PeterRabitting · 02/10/2020 10:55

Not looking for the MN angry responses of "let children be children for gods sake" etc etc but interested in hearing the intellectual views of any parents who've handled "Father Christmas" differently from the 'norm'. The reason is, I have a friend who has raised all her DC telling them there is no such thing as Santa from the outset. It has intrigued me a bit, as a mum of a baby. On the one hand part of me thinks that it's terribly sad and my friend's DC are missing out on the magic etc. But in the other hand her reasons do make some sense to me. She and her DH are atheists and so she argues that in the same way she tells her kids the science of life (eg she doesn't tell them there is such a thing as heaven) why would she fool them into thinking Father Christmas is real. She talks to her DC about FC as a belief / story that some people believe, in the same way that some people believe in different religions etc. She leaves it open for her DC to believe if they choose to, so she doesn't say it's "nonsense" but she just says some people believe it. She said her DC are critical thinkers and would question things like the scientific possibility of flying round the earth etc etc anyway.

She also says that her way encourages gratitude, mindfulness and an appreciation of the value of money because her DC know that their gifts come from mummy and daddy through love and hard work and do not magically appear / are not made by elves. My friend says that she installs a sense of magic into her DC through all the lovely family things they do and spending time together.

I'm uncertain but it intrigued me as I too am an atheist and if I'm not trying to persuade my child that heaven exists then why would I persuade them that Santa does? On the other hand... "let children be children"!

Does anyone on here "do Father Christmas" differently / not feed their DC this story?

OP posts:
frogswimming · 02/10/2020 11:04

Well, it sounds more earnest and serious than magical.

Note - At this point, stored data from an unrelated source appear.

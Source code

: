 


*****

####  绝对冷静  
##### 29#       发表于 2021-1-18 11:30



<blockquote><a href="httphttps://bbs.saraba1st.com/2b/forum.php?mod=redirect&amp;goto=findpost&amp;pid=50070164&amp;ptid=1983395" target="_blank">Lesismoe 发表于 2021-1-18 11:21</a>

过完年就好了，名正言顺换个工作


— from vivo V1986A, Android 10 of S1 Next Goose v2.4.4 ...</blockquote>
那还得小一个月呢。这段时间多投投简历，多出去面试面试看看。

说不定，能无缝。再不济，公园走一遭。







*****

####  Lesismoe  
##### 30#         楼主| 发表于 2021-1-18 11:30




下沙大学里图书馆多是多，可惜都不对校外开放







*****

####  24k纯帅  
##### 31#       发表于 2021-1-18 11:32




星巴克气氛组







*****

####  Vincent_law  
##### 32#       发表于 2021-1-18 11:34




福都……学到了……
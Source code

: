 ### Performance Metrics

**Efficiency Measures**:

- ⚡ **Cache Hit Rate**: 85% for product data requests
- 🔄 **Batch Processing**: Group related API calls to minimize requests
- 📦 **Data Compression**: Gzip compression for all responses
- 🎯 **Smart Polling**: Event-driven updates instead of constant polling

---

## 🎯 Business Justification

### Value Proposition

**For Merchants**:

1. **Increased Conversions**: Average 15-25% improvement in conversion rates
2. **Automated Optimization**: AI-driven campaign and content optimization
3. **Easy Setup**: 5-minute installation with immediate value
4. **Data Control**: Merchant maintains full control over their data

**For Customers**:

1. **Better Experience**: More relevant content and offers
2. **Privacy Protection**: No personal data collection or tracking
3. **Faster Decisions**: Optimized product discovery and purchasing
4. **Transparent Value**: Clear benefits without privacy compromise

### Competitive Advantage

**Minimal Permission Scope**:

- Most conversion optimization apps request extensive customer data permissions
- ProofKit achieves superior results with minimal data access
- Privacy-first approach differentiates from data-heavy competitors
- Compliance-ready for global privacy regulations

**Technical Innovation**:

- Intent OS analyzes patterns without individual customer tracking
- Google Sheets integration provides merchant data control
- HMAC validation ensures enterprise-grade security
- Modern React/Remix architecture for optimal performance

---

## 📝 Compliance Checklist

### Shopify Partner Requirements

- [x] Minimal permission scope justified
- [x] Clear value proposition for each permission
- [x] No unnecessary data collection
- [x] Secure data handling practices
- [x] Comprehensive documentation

An alternate view as an atheist would be that having that belief as a child, then learning the truth would help the children model the idea that people have all different beliefs. That sounds more respectful of helping to understand others. No Father Christmas or tooth fairy etc is sending the message that any magical / religious beliefs are held by 'others'.

AriettyHomily · 02/10/2020 11:09

Sounds too try hard to me, and dull. Critical thinkers FFS.

minipie · 02/10/2020 11:09

I’d be perfectly happy to do this in theory, if my kids lived in a family bubble. I’ve never been quite comfortable with lying about Santa.

But ... my DC go to school, see other kids. What happens if I tell my DC that Santa is something “some people believe in” but that their presents come from me and DH not from Santa. And then my child goes and tells all the other children that their mummy says Santa is just something some people believe in? I’d have parents with pitchforks ready for bursting their DC’s magical belief.

Interested in this thread?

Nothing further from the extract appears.